++++ Records provided ++++

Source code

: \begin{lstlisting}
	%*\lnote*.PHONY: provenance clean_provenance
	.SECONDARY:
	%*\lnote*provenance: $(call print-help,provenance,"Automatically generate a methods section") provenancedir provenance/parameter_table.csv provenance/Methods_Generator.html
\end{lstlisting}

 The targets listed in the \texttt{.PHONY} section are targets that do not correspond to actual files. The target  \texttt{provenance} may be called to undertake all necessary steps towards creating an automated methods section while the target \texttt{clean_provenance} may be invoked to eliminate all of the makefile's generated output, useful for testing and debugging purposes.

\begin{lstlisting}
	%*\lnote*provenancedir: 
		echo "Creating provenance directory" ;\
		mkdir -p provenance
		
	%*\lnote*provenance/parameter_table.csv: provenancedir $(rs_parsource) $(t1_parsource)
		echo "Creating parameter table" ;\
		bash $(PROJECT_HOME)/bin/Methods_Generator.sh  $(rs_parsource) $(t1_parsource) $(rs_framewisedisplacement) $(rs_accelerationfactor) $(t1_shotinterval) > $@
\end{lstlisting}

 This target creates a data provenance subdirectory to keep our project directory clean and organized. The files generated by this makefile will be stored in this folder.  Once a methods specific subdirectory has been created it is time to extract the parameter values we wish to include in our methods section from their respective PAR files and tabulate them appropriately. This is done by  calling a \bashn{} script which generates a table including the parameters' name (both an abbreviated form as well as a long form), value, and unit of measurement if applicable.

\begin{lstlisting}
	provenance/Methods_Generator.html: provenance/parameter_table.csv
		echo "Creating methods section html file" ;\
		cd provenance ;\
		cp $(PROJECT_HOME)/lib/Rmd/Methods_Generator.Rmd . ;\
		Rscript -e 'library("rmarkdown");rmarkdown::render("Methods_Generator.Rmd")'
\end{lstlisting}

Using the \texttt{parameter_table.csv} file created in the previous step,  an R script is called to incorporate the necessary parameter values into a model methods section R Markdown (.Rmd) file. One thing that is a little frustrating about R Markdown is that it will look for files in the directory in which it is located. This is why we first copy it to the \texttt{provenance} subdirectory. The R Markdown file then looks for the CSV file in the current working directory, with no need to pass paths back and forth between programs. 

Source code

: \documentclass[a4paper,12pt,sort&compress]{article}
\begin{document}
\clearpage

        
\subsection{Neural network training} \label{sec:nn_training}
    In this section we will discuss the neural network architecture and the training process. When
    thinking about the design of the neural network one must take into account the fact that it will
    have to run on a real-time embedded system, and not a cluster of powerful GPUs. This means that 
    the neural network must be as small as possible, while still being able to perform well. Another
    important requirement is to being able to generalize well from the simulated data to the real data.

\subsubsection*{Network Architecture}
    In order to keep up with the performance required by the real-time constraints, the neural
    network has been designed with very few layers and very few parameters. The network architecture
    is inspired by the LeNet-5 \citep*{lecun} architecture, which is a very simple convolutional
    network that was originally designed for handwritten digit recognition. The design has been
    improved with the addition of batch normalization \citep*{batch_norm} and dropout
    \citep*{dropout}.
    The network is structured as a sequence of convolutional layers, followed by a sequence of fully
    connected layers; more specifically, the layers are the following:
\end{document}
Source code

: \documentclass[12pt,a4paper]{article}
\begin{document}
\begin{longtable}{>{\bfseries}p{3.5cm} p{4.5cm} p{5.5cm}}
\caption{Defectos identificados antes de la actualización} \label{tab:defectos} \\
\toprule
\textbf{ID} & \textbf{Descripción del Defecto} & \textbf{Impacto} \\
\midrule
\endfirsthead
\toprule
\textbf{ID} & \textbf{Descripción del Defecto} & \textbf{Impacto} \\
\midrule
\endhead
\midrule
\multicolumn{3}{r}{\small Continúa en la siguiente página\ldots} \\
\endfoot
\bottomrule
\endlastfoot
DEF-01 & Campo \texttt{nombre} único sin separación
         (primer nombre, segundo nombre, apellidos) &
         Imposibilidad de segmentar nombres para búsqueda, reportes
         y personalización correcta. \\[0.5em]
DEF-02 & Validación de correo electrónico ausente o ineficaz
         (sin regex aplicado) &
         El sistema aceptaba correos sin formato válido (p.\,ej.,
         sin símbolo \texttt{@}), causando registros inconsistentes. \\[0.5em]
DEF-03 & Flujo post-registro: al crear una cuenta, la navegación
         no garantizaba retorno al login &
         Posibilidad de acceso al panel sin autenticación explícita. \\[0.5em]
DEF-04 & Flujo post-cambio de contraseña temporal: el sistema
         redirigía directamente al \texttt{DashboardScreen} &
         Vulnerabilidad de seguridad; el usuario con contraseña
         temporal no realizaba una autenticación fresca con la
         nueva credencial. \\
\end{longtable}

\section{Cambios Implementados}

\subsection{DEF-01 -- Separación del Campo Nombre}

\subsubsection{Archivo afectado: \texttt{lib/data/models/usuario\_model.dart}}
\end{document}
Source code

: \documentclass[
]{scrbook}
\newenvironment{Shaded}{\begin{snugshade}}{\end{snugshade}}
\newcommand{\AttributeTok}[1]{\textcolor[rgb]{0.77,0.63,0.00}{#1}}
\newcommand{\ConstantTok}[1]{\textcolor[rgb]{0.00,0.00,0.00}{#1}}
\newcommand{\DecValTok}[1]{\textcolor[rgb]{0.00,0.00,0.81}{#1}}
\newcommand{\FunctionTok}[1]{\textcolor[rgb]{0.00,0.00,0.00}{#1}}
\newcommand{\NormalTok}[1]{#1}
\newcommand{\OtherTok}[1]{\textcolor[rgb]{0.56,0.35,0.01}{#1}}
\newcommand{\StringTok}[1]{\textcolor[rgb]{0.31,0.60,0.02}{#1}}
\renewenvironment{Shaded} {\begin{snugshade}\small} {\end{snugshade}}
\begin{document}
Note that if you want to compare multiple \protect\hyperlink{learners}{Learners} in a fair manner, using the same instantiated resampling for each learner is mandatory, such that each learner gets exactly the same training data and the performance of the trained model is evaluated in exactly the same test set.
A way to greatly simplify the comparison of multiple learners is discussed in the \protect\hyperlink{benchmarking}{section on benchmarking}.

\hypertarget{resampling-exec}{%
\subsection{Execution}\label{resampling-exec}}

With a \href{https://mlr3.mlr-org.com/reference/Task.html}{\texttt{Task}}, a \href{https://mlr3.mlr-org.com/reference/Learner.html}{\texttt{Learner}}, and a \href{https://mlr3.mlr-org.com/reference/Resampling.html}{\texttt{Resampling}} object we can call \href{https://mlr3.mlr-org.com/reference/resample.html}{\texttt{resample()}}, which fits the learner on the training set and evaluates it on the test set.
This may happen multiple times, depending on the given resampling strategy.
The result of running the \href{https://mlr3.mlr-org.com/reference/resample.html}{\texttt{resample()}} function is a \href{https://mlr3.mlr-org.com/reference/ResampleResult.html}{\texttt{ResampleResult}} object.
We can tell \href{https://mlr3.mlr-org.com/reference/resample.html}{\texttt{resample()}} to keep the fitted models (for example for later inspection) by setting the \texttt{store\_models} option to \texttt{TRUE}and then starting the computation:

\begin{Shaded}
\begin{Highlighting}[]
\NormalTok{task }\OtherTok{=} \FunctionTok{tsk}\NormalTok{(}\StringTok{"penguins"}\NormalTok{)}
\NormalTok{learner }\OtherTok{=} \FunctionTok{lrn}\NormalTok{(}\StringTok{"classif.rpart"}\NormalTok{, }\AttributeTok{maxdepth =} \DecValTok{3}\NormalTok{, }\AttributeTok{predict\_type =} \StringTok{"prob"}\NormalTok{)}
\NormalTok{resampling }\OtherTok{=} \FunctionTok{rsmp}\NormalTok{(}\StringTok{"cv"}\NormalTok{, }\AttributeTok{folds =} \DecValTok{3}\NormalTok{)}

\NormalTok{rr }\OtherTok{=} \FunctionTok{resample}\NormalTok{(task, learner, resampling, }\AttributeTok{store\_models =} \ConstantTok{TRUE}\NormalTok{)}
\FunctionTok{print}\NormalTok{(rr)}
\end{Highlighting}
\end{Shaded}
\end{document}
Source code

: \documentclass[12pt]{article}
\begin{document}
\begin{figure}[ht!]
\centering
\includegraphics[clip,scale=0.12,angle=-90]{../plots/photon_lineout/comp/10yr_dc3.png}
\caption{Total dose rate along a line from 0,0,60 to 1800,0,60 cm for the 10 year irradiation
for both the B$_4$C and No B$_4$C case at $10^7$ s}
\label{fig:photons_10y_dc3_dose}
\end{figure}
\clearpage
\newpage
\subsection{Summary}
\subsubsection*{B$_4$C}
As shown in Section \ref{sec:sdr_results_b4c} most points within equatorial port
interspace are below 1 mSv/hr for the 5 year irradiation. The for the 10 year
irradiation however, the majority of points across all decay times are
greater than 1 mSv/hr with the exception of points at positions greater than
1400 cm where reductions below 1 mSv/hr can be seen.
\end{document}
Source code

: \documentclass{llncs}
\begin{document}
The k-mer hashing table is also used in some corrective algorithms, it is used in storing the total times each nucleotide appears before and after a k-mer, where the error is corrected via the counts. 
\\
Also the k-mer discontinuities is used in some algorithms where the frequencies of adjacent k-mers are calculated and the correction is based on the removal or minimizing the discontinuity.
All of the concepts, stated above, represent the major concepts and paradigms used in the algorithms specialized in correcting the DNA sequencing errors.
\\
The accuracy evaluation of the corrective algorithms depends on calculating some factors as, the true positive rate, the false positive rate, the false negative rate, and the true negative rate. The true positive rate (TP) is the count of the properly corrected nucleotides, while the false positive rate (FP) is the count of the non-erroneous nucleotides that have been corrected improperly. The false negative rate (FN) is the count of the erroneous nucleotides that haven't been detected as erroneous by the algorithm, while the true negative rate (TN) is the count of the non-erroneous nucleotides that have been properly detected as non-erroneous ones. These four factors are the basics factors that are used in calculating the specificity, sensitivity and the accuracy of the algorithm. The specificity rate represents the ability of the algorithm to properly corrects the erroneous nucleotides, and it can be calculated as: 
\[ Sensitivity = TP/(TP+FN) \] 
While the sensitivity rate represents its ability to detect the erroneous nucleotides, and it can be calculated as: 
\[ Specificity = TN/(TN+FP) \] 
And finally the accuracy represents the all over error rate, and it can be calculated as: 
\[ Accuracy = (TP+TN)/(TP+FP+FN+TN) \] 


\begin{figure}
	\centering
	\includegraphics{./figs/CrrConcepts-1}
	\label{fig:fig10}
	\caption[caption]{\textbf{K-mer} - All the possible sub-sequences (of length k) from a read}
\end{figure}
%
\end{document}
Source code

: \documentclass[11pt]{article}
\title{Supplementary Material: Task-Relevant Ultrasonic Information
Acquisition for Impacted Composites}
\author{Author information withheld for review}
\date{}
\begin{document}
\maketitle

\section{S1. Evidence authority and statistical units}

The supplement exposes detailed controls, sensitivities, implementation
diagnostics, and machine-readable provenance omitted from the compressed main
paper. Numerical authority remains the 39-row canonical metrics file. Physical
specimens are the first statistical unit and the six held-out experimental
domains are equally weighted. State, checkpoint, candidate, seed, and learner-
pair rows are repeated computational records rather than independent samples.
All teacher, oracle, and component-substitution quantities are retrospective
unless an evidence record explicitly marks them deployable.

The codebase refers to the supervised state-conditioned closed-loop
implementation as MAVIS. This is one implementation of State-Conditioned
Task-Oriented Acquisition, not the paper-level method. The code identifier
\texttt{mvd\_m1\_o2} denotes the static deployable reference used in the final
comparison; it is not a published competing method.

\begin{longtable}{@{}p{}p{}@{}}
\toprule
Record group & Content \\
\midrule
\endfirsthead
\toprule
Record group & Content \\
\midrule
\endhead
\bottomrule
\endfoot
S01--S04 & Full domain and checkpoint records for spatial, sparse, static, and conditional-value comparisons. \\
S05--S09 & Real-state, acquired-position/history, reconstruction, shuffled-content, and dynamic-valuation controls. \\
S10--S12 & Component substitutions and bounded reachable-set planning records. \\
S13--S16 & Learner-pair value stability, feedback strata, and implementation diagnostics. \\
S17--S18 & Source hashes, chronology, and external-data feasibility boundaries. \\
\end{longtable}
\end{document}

++++

> **What you should do**: Lines that hold "figure" are the ones to copy, so pick each out from the data.

> **The completed task**:
\begin{figure}[ht!]
\end{figure}
\begin{figure}
\end{figure}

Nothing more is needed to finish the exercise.